Oh also the last tech that was there before me said that the cable at one of the connectors outside was melted when he got there.


----------



## Dennis Alwon

I will allow this thread as it may be helpful to you but this site is for electricians and work done should be done by a trained electrician. Please keep response to what causes it and not how to fix it.


----------



## kevinm34232

Thank you I'm not interested in fixing it, just what causes it so I can tell customer what to tell the electrician to look for.


----------



## dronai

B4T just had this problem, and found the source. I don't remember exactly what he did, but I think some wiring splices were done by someone not qualified.


----------



## guest

Most common causes, in order of number of times I have run into them:



Defective cable box;
Defective TV/VCR;
Miswired receptacle;
Loss of the customer's grounding and/or neutral;
Lightning/surge damage;
Faulty CATV line amp;
Customer making illegal (and poorly done) tap into cable line.
I am sure others on here will come up with more. 

Based on the melted cable outside it is possible that #4 on my list is the culprit, and it requires the attention of an electrician.


----------



## ecelectric

Loose neutral weather head


----------



## kevinm34232

Thanks for input so far..

I'm curious how the voltage actually gets onto the center conductor of the coax though just from the cable device being plugged in to an outlet. Is there any significance of the voltage always being around 50-60v?


----------



## oldtimer

mxslick said:


> Most common causes, in order of number of times I have run into them:
> 
> 
> 
> Defective cable box;
> Defective TV/VCR;
> Miswired receptacle;
> Loss of the customer's grounding and/or neutral;
> Lightning/surge damage;
> Faulty CATV line amp;
> Customer making illegal (and poorly done) tap into cable line.
> I am sure others on here will come up with more.
> 
> Based on the melted cable outside it is possible that #4 on my list is the culprit, and it requires the attention of an electrician.

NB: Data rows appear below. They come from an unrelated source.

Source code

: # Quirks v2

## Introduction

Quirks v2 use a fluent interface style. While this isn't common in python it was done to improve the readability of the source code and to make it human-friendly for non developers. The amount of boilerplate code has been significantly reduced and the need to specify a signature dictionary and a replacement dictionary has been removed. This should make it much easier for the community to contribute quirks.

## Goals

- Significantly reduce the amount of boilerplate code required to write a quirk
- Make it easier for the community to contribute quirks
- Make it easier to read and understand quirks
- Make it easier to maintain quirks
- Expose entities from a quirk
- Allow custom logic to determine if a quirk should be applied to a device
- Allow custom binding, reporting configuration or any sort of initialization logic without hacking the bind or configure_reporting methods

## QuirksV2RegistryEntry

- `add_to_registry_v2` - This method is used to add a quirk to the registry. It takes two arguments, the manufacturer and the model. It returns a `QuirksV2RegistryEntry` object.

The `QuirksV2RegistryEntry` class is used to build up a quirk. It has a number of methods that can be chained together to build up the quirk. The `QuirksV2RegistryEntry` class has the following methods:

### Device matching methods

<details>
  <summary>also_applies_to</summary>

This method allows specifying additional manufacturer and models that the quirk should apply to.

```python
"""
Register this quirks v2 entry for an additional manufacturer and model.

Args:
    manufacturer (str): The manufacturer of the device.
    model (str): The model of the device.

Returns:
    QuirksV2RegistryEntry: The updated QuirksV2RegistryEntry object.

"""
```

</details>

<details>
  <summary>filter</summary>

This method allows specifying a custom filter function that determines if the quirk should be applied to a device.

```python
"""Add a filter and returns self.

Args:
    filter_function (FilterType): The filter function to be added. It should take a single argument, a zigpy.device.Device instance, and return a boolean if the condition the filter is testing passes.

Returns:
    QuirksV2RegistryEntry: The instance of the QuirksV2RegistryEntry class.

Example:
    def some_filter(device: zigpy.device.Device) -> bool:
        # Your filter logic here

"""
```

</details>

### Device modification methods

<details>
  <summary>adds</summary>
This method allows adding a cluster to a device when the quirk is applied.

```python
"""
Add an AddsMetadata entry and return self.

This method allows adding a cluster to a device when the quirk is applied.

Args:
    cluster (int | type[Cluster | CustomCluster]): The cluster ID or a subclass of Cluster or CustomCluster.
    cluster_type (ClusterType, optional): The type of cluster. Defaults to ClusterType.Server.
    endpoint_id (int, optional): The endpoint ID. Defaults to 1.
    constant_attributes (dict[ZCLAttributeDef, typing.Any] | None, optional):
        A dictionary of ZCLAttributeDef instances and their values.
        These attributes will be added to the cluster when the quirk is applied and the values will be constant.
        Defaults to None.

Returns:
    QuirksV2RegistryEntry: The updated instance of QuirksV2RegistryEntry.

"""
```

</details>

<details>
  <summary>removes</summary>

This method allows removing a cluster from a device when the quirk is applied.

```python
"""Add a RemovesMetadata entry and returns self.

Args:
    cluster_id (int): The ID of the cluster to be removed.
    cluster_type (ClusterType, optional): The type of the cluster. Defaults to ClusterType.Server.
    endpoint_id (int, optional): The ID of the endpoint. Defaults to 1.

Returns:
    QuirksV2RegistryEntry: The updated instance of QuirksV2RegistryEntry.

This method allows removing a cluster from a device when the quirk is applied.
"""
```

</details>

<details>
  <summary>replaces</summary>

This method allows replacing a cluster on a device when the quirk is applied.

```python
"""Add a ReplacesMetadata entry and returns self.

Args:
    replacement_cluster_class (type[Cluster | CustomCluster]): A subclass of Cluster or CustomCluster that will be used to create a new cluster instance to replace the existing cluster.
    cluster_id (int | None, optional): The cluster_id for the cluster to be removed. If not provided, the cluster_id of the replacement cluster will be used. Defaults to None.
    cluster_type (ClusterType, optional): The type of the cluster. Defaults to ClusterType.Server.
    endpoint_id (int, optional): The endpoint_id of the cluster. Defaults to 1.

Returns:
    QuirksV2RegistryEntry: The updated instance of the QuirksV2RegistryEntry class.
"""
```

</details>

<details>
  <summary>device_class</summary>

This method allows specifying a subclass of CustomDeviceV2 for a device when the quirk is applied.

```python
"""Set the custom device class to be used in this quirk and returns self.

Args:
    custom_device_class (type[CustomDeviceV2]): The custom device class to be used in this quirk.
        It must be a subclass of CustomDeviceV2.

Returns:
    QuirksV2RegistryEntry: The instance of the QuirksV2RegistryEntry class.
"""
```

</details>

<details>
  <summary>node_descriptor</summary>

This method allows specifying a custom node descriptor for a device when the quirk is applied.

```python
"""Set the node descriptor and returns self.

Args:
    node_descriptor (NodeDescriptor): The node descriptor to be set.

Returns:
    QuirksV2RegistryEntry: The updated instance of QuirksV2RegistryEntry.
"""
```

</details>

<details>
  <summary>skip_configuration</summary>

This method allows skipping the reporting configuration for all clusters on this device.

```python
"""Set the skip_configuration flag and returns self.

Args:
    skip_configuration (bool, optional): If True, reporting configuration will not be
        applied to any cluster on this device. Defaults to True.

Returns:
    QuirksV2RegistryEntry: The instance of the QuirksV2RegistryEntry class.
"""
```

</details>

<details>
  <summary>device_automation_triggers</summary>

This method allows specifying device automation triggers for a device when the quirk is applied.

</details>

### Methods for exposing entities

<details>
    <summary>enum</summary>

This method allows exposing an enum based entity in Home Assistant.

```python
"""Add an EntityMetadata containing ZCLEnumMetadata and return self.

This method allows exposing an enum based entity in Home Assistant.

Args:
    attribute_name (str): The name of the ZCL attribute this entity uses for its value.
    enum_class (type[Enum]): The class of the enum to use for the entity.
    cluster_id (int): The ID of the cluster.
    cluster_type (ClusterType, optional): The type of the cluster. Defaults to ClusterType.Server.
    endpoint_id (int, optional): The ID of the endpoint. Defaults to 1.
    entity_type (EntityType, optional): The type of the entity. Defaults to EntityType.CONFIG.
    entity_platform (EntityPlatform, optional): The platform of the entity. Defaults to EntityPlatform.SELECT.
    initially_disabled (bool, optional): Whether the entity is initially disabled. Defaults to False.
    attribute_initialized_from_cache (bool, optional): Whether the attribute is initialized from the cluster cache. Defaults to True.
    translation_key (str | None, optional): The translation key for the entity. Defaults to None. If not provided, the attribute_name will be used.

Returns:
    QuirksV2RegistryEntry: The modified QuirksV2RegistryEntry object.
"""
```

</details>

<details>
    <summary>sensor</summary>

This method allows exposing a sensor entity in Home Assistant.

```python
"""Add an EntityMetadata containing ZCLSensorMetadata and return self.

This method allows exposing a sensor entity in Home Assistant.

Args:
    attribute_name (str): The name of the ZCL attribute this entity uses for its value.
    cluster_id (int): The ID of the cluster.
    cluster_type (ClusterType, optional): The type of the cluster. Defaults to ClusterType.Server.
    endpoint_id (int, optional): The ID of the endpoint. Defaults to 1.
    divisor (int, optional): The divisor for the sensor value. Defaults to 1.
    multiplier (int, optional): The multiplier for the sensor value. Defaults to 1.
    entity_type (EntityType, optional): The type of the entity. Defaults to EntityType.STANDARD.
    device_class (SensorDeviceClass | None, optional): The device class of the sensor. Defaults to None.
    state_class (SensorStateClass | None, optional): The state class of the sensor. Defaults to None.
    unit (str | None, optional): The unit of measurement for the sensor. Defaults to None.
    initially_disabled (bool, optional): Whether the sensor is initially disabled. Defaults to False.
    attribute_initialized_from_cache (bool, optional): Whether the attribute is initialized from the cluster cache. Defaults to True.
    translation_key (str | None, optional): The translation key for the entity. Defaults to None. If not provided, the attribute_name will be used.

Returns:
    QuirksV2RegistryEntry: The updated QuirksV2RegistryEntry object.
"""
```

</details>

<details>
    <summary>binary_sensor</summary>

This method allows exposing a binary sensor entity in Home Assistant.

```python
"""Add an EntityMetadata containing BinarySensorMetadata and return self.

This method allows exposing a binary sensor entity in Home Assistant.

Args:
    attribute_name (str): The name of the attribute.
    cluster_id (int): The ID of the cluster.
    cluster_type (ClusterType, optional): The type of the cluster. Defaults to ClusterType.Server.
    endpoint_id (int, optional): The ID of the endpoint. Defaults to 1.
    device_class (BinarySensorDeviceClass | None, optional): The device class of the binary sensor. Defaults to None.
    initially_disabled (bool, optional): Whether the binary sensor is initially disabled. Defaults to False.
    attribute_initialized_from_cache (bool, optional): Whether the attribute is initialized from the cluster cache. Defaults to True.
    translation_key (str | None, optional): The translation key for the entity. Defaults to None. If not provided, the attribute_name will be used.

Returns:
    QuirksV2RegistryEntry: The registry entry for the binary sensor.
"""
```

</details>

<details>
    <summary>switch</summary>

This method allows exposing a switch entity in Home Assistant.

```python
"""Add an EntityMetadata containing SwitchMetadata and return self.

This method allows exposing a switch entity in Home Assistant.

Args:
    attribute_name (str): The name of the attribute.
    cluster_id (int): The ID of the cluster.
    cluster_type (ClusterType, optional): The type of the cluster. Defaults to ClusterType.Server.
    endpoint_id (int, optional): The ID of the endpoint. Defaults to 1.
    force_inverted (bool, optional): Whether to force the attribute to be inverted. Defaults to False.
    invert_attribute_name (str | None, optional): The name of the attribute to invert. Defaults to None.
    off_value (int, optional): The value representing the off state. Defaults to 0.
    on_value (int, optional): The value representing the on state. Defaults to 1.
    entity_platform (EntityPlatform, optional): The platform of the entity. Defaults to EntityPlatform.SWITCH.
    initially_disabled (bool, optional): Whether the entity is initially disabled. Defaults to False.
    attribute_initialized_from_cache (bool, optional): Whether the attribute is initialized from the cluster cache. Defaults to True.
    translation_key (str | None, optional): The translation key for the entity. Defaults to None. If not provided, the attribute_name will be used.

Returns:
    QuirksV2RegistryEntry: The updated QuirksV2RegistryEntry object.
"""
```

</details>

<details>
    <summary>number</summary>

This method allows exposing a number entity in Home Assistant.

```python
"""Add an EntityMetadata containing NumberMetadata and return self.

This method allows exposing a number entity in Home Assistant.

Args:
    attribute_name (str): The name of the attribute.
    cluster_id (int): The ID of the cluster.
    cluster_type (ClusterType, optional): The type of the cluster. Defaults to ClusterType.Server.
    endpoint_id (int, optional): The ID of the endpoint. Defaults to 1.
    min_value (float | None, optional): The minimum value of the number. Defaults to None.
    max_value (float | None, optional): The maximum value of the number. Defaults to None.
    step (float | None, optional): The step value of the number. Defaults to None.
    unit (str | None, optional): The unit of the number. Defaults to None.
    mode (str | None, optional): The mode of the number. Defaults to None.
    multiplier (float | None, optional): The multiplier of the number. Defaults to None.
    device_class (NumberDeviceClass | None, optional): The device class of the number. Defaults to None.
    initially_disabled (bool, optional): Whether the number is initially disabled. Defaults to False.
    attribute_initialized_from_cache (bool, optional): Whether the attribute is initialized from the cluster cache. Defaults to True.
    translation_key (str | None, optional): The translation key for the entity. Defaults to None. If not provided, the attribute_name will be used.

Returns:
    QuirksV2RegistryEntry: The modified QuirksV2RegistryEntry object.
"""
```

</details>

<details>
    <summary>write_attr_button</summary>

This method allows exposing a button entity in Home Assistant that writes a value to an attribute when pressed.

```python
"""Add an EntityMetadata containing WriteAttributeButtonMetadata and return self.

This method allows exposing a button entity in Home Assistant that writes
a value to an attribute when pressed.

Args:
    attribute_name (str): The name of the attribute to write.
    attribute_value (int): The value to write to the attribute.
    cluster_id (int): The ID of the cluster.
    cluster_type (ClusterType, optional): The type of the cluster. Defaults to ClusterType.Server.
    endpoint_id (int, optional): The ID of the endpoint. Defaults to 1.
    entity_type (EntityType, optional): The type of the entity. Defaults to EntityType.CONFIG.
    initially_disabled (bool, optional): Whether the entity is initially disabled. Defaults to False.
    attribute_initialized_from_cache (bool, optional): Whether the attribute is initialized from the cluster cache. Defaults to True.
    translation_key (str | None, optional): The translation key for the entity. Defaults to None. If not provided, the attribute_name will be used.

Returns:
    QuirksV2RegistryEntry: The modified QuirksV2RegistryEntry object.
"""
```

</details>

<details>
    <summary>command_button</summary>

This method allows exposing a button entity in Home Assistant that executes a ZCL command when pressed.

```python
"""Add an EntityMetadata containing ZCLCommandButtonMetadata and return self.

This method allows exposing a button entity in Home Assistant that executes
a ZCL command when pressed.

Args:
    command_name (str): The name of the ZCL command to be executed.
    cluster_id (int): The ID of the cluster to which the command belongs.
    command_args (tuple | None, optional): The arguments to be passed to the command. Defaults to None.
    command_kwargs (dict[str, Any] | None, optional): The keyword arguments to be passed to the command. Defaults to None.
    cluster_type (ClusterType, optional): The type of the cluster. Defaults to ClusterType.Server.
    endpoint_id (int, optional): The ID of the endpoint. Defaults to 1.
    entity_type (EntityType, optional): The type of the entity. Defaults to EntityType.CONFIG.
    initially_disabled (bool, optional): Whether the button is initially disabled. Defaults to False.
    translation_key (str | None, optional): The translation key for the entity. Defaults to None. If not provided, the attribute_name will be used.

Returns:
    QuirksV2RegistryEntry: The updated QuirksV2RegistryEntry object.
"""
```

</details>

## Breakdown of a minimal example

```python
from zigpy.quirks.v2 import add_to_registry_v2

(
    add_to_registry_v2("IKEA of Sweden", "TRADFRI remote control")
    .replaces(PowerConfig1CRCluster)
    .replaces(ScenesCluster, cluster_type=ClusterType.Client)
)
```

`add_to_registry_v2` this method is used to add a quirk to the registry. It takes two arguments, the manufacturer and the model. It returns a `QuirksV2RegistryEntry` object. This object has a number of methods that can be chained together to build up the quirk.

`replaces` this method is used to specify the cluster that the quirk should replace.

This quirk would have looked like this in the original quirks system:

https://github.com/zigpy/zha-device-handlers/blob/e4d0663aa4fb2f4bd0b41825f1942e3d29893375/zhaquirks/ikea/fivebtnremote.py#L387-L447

My first thought was, the added outlet has hot/neutral reversed!

#3 Miswired receptacle

An electrician should be able to determine this very easily!


----------



## Dennis Alwon

I also think it is a problem with the ground or neutral. If there is too much current on the ground then the coax can pick it up.


----------



## CraigV

Agreed, dropped service neutral. The grounding system, including phone, cable and any other bonded systems, is carrying the return current imbalance.


----------



## jza

Most cable modems operate around the 60hz frequency, if the cable service isn't properly grounded at the service entrance and there's anything on the line it's likely to knock out the modem.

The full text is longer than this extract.